I confess, I never would have thought of Delta Air Lines and other defenders of a diverse workforce as modern-day “outside agitators” out to impose their foreign values on the traditional South. And to his credit, McKoon at least had the decency to stop short of calling them communists, as his ideological forebears did to Martin Luther King Jr. and others, although with terms such as “liberal, far-left,” he certainly got the message across.

And while we tend to forget it now, it’s important to note that a half century ago, defenders of bigotry also sought to use religion as justification and as legal protection, just as McKoon does today. It didn’t work then, and shouldn’t now.

In 1967, when a judge ruled in Loving v. Virginia that a black woman and a white man had no right to get married, he did so by citing biblical verses that to his mind required that the races be kept separate and not allowed to mix.
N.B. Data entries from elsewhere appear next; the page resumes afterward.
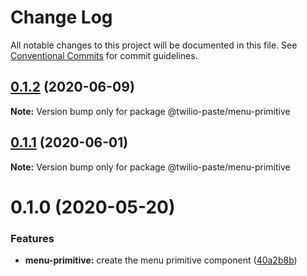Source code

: # Change Log

All notable changes to this project will be documented in this file.
See [Conventional Commits](https://conventionalcommits.org) for commit guidelines.

## [0.1.2](https://github.com/twilio-labs/paste/compare/@twilio-paste/menu-primitive@0.1.1...@twilio-paste/menu-primitive@0.1.2) (2020-06-09)

**Note:** Version bump only for package @twilio-paste/menu-primitive





## [0.1.1](https://github.com/twilio-labs/paste/compare/@twilio-paste/menu-primitive@0.1.0...@twilio-paste/menu-primitive@0.1.1) (2020-06-01)

**Note:** Version bump only for package @twilio-paste/menu-primitive





# 0.1.0 (2020-05-20)


### Features

* **menu-primitive:** create the menu primitive component ([40a2b8b](https://github.com/twilio-labs/paste/commit/40a2b8bd691282840cd7e4755799399098875893))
When Bob Jones Sr., founder of Bob Jones University in South Carolina, argued in 1960 in favor of segregation, the evangelical leader did so on the basis of a passionate religious faith:

“If you are against segregation and against racial separation, then you are against God Almighty….,” Jones thundered. “God is the author of segregation. God is the author of Jewish separation and Gentile separation and Japanese separation. God made of one blood all nations, but He also drew the boundary lines between races.”

Many of the so-called “seg academies” created in that era by white families fleeing newly desegregated public schools also claimed a religious justification, arguing that since God had created separate races, such separation “should be preserved in the fear of the Lord.”
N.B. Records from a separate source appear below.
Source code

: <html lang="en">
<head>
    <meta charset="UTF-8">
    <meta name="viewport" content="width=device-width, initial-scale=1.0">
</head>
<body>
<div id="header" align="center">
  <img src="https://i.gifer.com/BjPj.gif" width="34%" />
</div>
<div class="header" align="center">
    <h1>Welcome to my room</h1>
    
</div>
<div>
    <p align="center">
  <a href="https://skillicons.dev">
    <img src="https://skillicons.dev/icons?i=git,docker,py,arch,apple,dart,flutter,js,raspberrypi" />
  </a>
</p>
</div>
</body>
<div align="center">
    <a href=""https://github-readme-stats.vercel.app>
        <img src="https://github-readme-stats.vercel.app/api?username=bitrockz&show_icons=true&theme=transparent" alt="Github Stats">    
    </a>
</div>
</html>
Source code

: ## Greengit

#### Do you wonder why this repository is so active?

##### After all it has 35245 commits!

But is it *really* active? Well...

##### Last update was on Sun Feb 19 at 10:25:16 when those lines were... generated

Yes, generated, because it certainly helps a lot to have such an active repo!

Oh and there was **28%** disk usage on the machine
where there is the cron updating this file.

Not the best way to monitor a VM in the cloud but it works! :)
In the end, the American people and judicial system did not find that argument convincing. By the 1970s, the federal government began to strip segregated institutions of their tax-exempt status on the grounds that agencies that practiced discrimination did not qualify as “charitable.” Bob Jones and others claimed religious liberty as protection, but the Supreme Court in 1983 disagreed.
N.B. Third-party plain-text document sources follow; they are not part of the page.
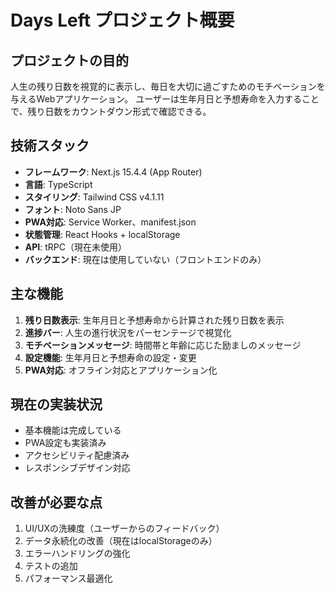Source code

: # Days Left プロジェクト概要

## プロジェクトの目的
人生の残り日数を視覚的に表示し、毎日を大切に過ごすためのモチベーションを与えるWebアプリケーション。
ユーザーは生年月日と予想寿命を入力することで、残り日数をカウントダウン形式で確認できる。

## 技術スタック
- **フレームワーク**: Next.js 15.4.4 (App Router)
- **言語**: TypeScript
- **スタイリング**: Tailwind CSS v4.1.11
- **フォント**: Noto Sans JP
- **PWA対応**: Service Worker、manifest.json
- **状態管理**: React Hooks + localStorage
- **API**: tRPC（現在未使用）
- **バックエンド**: 現在は使用していない（フロントエンドのみ）

## 主な機能
1. **残り日数表示**: 生年月日と予想寿命から計算された残り日数を表示
2. **進捗バー**: 人生の進行状況をパーセンテージで視覚化
3. **モチベーションメッセージ**: 時間帯と年齢に応じた励ましのメッセージ
4. **設定機能**: 生年月日と予想寿命の設定・変更
5. **PWA対応**: オフライン対応とアプリケーション化

## 現在の実装状況
- 基本機能は完成している
- PWA設定も実装済み
- アクセシビリティ配慮済み
- レスポンシブデザイン対応

## 改善が必要な点
1. UI/UXの洗練度（ユーザーからのフィードバック）
2. データ永続化の改善（現在はlocalStorageのみ）
3. エラーハンドリングの強化
4. テストの追加
5. パフォーマンス最適化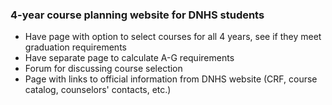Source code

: ### 4-year course planning website for DNHS students
- Have page with option to select courses for all 4 years, see if they meet graduation requirements
- Have separate page to calculate A-G requirements
- Forum for discussing course selection
- Page with links to official information from DNHS website (CRF, course catalog, counselors' contacts, etc.)
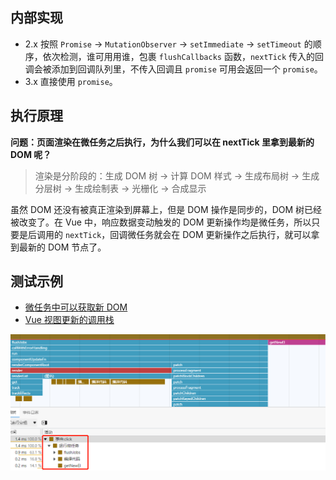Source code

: ## 内部实现

- 2.x 按照 `Promise` → `MutationObserver` → `setImmediate` → `setTimeout` 的顺序，依次检测，谁可用用谁，包裹 `flushCallbacks` 函数，`nextTick` 传入的回调会被添加到回调队列里，不传入回调且 `promise` 可用会返回一个 `promise`。
- 3.x 直接使用 `promise`。

## 执行原理

**问题：页面渲染在微任务之后执行，为什么我们可以在 nextTick 里拿到最新的 DOM 呢？**

> 渲染是分阶段的：生成 DOM 树 → 计算 DOM 样式 → 生成布局树 → 生成分层树 → 生成绘制表 → 光栅化 → 合成显示

虽然 DOM 还没有被真正渲染到屏幕上，但是 DOM 操作是同步的，DOM 树已经被改变了。在 Vue 中，响应数据变动触发的 DOM 更新操作均是微任务，所以只要是后调用的 `nextTick`，回调微任务就会在 DOM 更新操作之后执行，就可以拿到最新的 DOM 节点了。

## 测试示例

- [微任务中可以获取新 DOM](./index.html)
- [Vue 视图更新的调用栈](./vue.html)

![Vue 视图更新的调用栈](./img/call-stack.png)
“It would be wholly incompatible with the concepts underlying tax exemption to grant tax-exempt status to racially discriminatory private educational entities,” the court ruled. “… The government’s fundamental, overriding interest in eradicating racial discrimination in education substantially outweighs whatever burden denial of tax benefits places on petitioners’ exercise of their religious beliefs.”

The logic in that ruling makes it clear where we are headed in this argument. It just may take some time to get there.